Segment Start: INFORMATION GIVEN
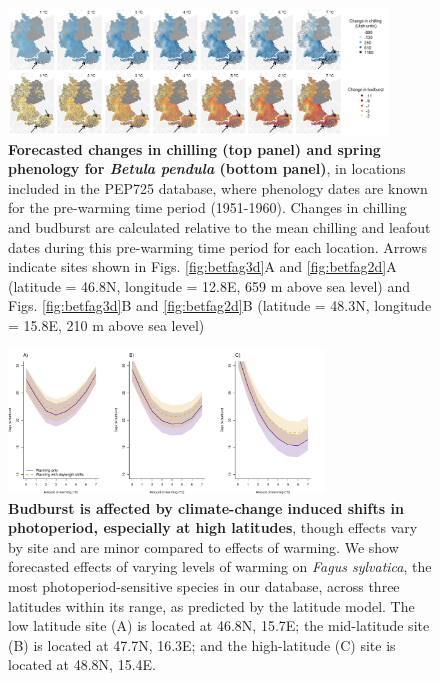 \documentclass{article}
\begin{document}
\begin{figure}[h!]
\centering
\noindent \includegraphics[width=0.90\textwidth]{..//..//analyses/bb_analysis/figures/forecasting/heatmapsbetpepfinalarrows.png}
\caption{\textbf{Forecasted changes in chilling (top panel) and spring phenology for \emph{Betula pendula} (bottom panel)}, in locations included in the PEP725 database, where phenology dates are known for the pre-warming time period (1951-1960). Changes in chilling and budburst are calculated relative to the mean chilling and leafout dates during this pre-warming time period for each location. Arrows indicate sites shown in Figs. \ref{fig:betfag3d}A and \ref{fig:betfag2d}A (latitude = 46.8\degree N, longitude =  12.8\degree E, 659 m above sea level) and Figs. \ref{fig:betfag3d}B and \ref{fig:betfag2d}B (latitude = 48.3\degree N, longitude =  15.8\degree E, 210 m above sea level)} 
\label{fig:foremap}
\end{figure}

\begin{figure}[h!]
\centering
\noindent \includegraphics[width=0.75\textwidth]{..//..//analyses/bb_analysis/figures/forecasting/fagsyl_3lats.pdf}
\caption{\textbf{Budburst is affected by climate-change induced shifts in photoperiod, especially at high latitudes}, though effects vary by site and are minor compared to effects of warming. We show forecasted effects of varying levels of warming on \emph{Fagus sylvatica}, the most photoperiod-sensitive species in our database, across three latitudes within its range, as predicted by the latitude model. The low latitude site (A) is  located at 46.8\degree N, 15.7\degree E; the mid-latitude site (B) is located at 47.7\degree N, 16.3\degree E; and the high-latitude (C) site is located at 48.8\degree N, 15.4\degree E.}
\label{fig:fagsyllat}
\end{figure}
\end{document}
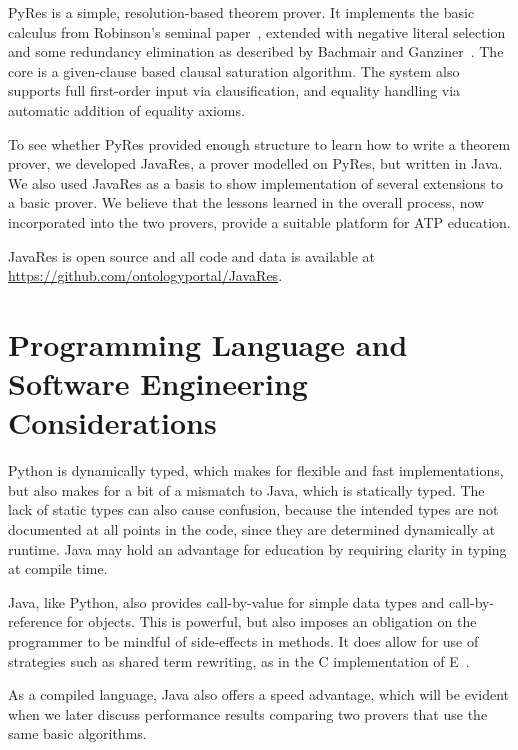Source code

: \documentclass{llncs}
\begin{document}
PyRes is a simple, resolution-based theorem prover. It implements the
basic calculus from Robinson's seminal paper~\cite{Ro65}, extended
with negative literal selection and some redundancy elimination as
described by Bachmair and Ganziner~\cite{BG:HBAR-2001}. The core is a
given-clause based clausal saturation algorithm. The system also
supports full first-order input via clausification, and equality
handling via automatic addition of equality axioms.

To see whether PyRes provided enough structure to learn how to write a
theorem prover, we developed JavaRes, a prover modelled on PyRes, but
written in Java. We also used JavaRes as a basis to show implementation of several
extensions to a basic prover.  We believe that the lessons learned in the overall
process, now incorporated into the two provers, provide a suitable
platform for ATP education.

JavaRes is open source and all code and data is available at
\url{https://github.com/ontologyportal/JavaRes}.




\section{Programming Language and Software Engineering Considerations}

Python is dynamically typed, which makes for flexible and fast
implementations, but also makes for a bit of a mismatch to Java, which
is statically typed.  The lack of static types can also cause
confusion, because the intended types are not documented at all points
in the code, since they are determined dynamically at runtime.  Java
may hold an advantage for education by requiring clarity in typing at
compile time.

Java, like Python, also provides call-by-value for simple data types
and call-by-reference for objects.  This is powerful, but also imposes
an obligation on the programmer to be mindful of side-effects in
methods.  It does allow for use of strategies such as shared term
rewriting, as in the C implementation of E~\cite{LS:LPAR-WS-2001}.

As a compiled language, Java also offers a speed advantage, which will
be evident when we later discuss performance results comparing two
provers that use the same basic algorithms.
\end{document}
Segment End: INFORMATION GIVEN
* [WORK REQUEST] A word-for-word retyping of every record is required, without the pictures.

* [WRITTEN SOLUTION]
 \documentclass{article}
\begin{document}
\begin{figure}[h!]
\centering
\noindent \includegraphics[width=0.90\textwidth]{..//..//analyses/bb_analysis/figures/forecasting/heatmapsbetpepfinalarrows.png}
\caption{\textbf{Forecasted changes in chilling (top panel) and spring phenology for \emph{Betula pendula} (bottom panel)}, in locations included in the PEP725 database, where phenology dates are known for the pre-warming time period (1951-1960). Changes in chilling and budburst are calculated relative to the mean chilling and leafout dates during this pre-warming time period for each location. Arrows indicate sites shown in Figs. \ref{fig:betfag3d}A and \ref{fig:betfag2d}A (latitude = 46.8\degree N, longitude =  12.8\degree E, 659 m above sea level) and Figs. \ref{fig:betfag3d}B and \ref{fig:betfag2d}B (latitude = 48.3\degree N, longitude =  15.8\degree E, 210 m above sea level)} 
\label{fig:foremap}
\end{figure}

\begin{figure}[h!]
\centering
\noindent \includegraphics[width=0.75\textwidth]{..//..//analyses/bb_analysis/figures/forecasting/fagsyl_3lats.pdf}
\caption{\textbf{Budburst is affected by climate-change induced shifts in photoperiod, especially at high latitudes}, though effects vary by site and are minor compared to effects of warming. We show forecasted effects of varying levels of warming on \emph{Fagus sylvatica}, the most photoperiod-sensitive species in our database, across three latitudes within its range, as predicted by the latitude model. The low latitude site (A) is  located at 46.8\degree N, 15.7\degree E; the mid-latitude site (B) is located at 47.7\degree N, 16.3\degree E; and the high-latitude (C) site is located at 48.8\degree N, 15.4\degree E.}
\label{fig:fagsyllat}
\end{figure}
\end{document}
Source code

: \documentclass{llncs}
\begin{document}
PyRes is a simple, resolution-based theorem prover. It implements the
basic calculus from Robinson's seminal paper~\cite{Ro65}, extended
with negative literal selection and some redundancy elimination as
described by Bachmair and Ganziner~\cite{BG:HBAR-2001}. The core is a
given-clause based clausal saturation algorithm. The system also
supports full first-order input via clausification, and equality
handling via automatic addition of equality axioms.

To see whether PyRes provided enough structure to learn how to write a
theorem prover, we developed JavaRes, a prover modelled on PyRes, but
written in Java. We also used JavaRes as a basis to show implementation of several
extensions to a basic prover.  We believe that the lessons learned in the overall
process, now incorporated into the two provers, provide a suitable
platform for ATP education.

JavaRes is open source and all code and data is available at
\url{https://github.com/ontologyportal/JavaRes}.




\section{Programming Language and Software Engineering Considerations}

Python is dynamically typed, which makes for flexible and fast
implementations, but also makes for a bit of a mismatch to Java, which
is statically typed.  The lack of static types can also cause
confusion, because the intended types are not documented at all points
in the code, since they are determined dynamically at runtime.  Java
may hold an advantage for education by requiring clarity in typing at
compile time.

Java, like Python, also provides call-by-value for simple data types
and call-by-reference for objects.  This is powerful, but also imposes
an obligation on the programmer to be mindful of side-effects in
methods.  It does allow for use of strategies such as shared term
rewriting, as in the C implementation of E~\cite{LS:LPAR-WS-2001}.

As a compiled language, Java also offers a speed advantage, which will
be evident when we later discuss performance results comparing two
provers that use the same basic algorithms.
\end{document}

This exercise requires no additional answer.